Bootup WAN RRD errors reported

phil.davis

APU with SD card and nanoBSD
2.2-BETA (amd64)
built on Wed Nov 26 15:27:11 CST 2014
FreeBSD 10.1-RELEASE

During bootup some errors are reported in the system log about:

ERROR: opening '/var/db/rrd/WAN_DHCP-quality.rrd': No such file or directory

When the system has booted, the file is there in /var/db/rrd and I can see WAN traffic, packets and quality data from previous times as well as current since upgrade/reboot. So it is probably a timing thing on nanoBSD - I suspect something is trying to use the file before it has been reloaded from the SD card into memory filesystem /var.

No idea if this message has been coming out for a long time - now that I looked in the system log for other reasons, I am noticing a few other little things that could do with investigating and cleaning up. It is nice if we can have no "normal" error messages.
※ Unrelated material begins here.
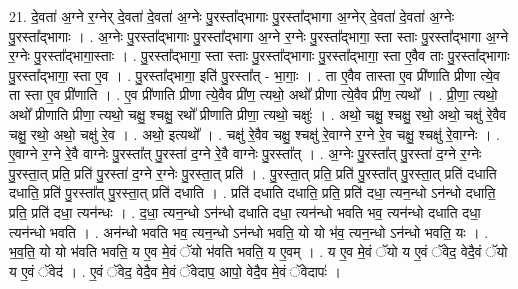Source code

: \documentclass[17pt]{extarticle}
\begin{document}
21. दे॒वता॑ अ॒ग्ने र॒ग्नेर् दे॒वता॑ दे॒वता॑ अ॒ग्नेः पु॒रस्ता᳚द्भागाः पु॒रस्ता᳚द्भागा अ॒ग्नेर् दे॒वता॑ दे॒वता॑ अ॒ग्नेः पु॒रस्ता᳚द्भागाः । . अ॒ग्नेः पु॒रस्ता᳚द्भागाः पु॒रस्ता᳚द्भागा अ॒ग्ने र॒ग्नेः पु॒रस्ता᳚द्भागा॒ स्ता स्ताः पु॒रस्ता᳚द्भागा अ॒ग्ने र॒ग्नेः पु॒रस्ता᳚द्भागा॒स्ताः । . पु॒रस्ता᳚द्भागा॒ स्ता स्ताः पु॒रस्ता᳚द्भागाः पु॒रस्ता᳚द्भागा॒ स्ता ए॒वैव ताः पु॒रस्ता᳚द्भागाः पु॒रस्ता᳚द्भागा॒ स्ता ए॒व । . पु॒रस्ता᳚द्भागा॒ इति॑ पु॒रस्ता᳚त् - भा॒गाः॒ । . ता ए॒वैव तास्ता ए॒व प्री॑णाति प्रीणा त्ये॒व ता स्ता ए॒व प्री॑णाति । . ए॒व प्री॑णाति प्रीणा त्ये॒वैव प्री॑ण॒ त्यथो॒ अथो᳚ प्रीणा त्ये॒वैव प्री॑ण॒ त्यथो᳚ । . प्री॒णा॒ त्यथो॒ अथो᳚ प्रीणाति प्रीणा॒ त्यथो॒ चक्षु॒ श्चक्षु॒ रथो᳚ प्रीणाति प्रीणा॒ त्यथो॒ चक्षुः॑ । . अथो॒ चक्षु॒ श्चक्षु॒ रथो॒ अथो॒ चक्षु॑ रे॒वैव चक्षु॒ रथो॒ अथो॒ चक्षु॑ रे॒व । . अथो॒ इत्यथो᳚ । . चक्षु॑ रे॒वैव चक्षु॒ श्चक्षु॑ रे॒वाग्ने र॒ग्ने रे॒व चक्षु॒ श्चक्षु॑ रे॒वाग्नेः । . ए॒वाग्ने र॒ग्ने रे॒वै वाग्नेः पु॒रस्ता᳚त् पु॒रस्ता॑ द॒ग्ने रे॒वै वाग्नेः पु॒रस्ता᳚त् । . अ॒ग्नेः पु॒रस्ता᳚त् पु॒रस्ता॑ द॒ग्ने र॒ग्नेः पु॒रस्ता॒त् प्रति॒ प्रति॑ पु॒रस्ता॑ द॒ग्ने र॒ग्नेः पु॒रस्ता॒त् प्रति॑ । . पु॒रस्ता॒त् प्रति॒ प्रति॑ पु॒रस्ता᳚त् पु॒रस्ता॒त् प्रति॑ दधाति दधाति॒ प्रति॑ पु॒रस्ता᳚त् पु॒रस्ता॒त् प्रति॑ दधाति । . प्रति॑ दधाति दधाति॒ प्रति॒ प्रति॑ दधा॒ त्यन॒न्धो ऽन॑न्धो दधाति॒ प्रति॒ प्रति॑ दधा॒ त्यन॑न्धः । . द॒धा॒ त्यन॒न्धो ऽन॑न्धो दधाति दधा॒ त्यन॑न्धो भवति भव॒ त्यन॑न्धो दधाति दधा॒ त्यन॑न्धो भवति । . अन॑न्धो भवति भव॒ त्यन॒न्धो ऽन॑न्धो भवति॒ यो यो भ॑व॒ त्यन॒न्धो ऽन॑न्धो भवति॒ यः । . भ॒व॒ति॒ यो यो भ॑वति भवति॒ य ए॒व मे॒वं ॅयो भ॑वति भवति॒ य ए॒वम् । . य ए॒व मे॒वं ॅयो य ए॒वं ॅवेद॒ वेदै॒वं ॅयो य ए॒वं ॅवेद॑ । . ए॒वं ॅवेद॒ वेदै॒व मे॒वं ॅवेदाप॒ आपो॒ वेदै॒व मे॒वं ॅवेदापः॑ । \newline
\end{document}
Sample of system log around the time of the RRD error messages:

Nov 27 09:35:26 	kernel: done.
Nov 27 09:35:26 	php: rc.bootup: ROUTING: setting default route to 10.49.80.250
Nov 27 09:35:23 	check_reload_status: rc.newwanip starting ovpnc1
Nov 27 09:35:23 	kernel: ovpnc1: link state changed to UP
Nov 27 09:35:21 	check_reload_status: Linkup starting re2
Nov 27 09:35:21 	devd: Executing '/usr/local/sbin/pfSctl -c 'interface linkup start re2''
Nov 27 09:35:21 	kernel: re2: link state changed to UP
Nov 27 09:35:21 	kernel:
Nov 27 09:35:20 	kernel: done.
Nov 27 09:35:18 	php: rc.bootup: The command '/usr/bin/nice -n20 /usr/local/bin/rrdtool update /var/db/rrd/WAN_DHCP-quality.rrd N:U:U' returned exit code '1', the output was 'ERROR: opening '/var/db/rrd/WAN_DHCP-quality.rrd': No such file or directory'
Nov 27 09:35:18 	kernel: .done.
Nov 27 09:35:18 	php: rc.bootup: RRD create failed exited with 1, the error is: ERROR: creating '/var/db/rrd/WAN_DHCP-quality.rrd': No such file or directory
Nov 27 09:35:18 	kernel: ....
Nov 27 09:35:17 	kernel: pflog0: promiscuous mode enabled
Nov 27 09:35:17 	kernel: tun1: changing name to 'ovpnc1'
Nov 27 09:35:17 	kernel:
Nov 27 09:35:17 	php: rc.bootup: Resyncing OpenVPN instances.
Nov 27 09:35:17 	check_reload_status: Linkup starting re0
Nov 27 09:35:17 	devd: Executing '/usr/local/sbin/pfSctl -c 'interface linkup stop re0''
Nov 27 09:35:17 	kernel: re0: link state changed to DOWN
Nov 27 09:35:17 	check_reload_status: Linkup starting re2
Nov 27 09:35:17 	devd: Executing '/usr/local/sbin/pfSctl -c 'interface linkup stop re2''
Nov 27 09:35:17 	kernel: re2: link state changed to DOWN
Nov 27 09:35:17 	kernel:
Nov 27 09:35:17 	check_reload_status: rc.newwanip starting re1
Nov 27 09:35:15 	check_reload_status: Linkup starting re1
Nov 27 09:35:15 	devd: Executing '/usr/local/sbin/pfSctl -c 'interface linkup start re1''
Nov 27 09:35:15 	kernel: re1: link state changed to UP
Nov 27 09:35:14 	sshlockout[8123]: sshlockout/webConfigurator v3.0 starting up
Nov 27 09:35:14 	sshd[7866]: Server listening on 0.0.0.0 port 22.
Nov 27 09:35:14 	sshd[7866]: Server listening on :: port 22.
Nov 27 09:35:13 	check_reload_status: Linkup starting re1
Nov 27 09:35:13 	devd: Executing '/usr/local/sbin/pfSctl -c 'interface linkup stop re1''
Nov 27 09:35:13 	kernel: re1: link state changed to DOWN
Nov 27 09:35:13 	kernel:
Nov 27 09:35:13 	kernel: Trying to mount root from ufs:/dev/ufs/pfsense0 [ro,sync,noatime]...

cmb

I've been seeing that for quite some time on nano. I agree it sounds like the cause is along the lines of what you described. I opened a ticket.
https://redmine.pfsense.org/issues/4048

If you notice any other "normal error" logs, please go ahead and open tickets in redmine. If they're things we can easily and quickly fix, or you can submit a pull request, great. Otherwise those will probably get pushed off to post-2.2 release. We're on track to hit RC in a matter of days, and those are "perfect is the enemy of good" type things that can delay a release forever.

phil.davis

those are "perfect is the enemy of good" type things that can delay a release forever

I agree - but also it is ideal if there are no error or warning messages emitted anywhere under normal boot and operation.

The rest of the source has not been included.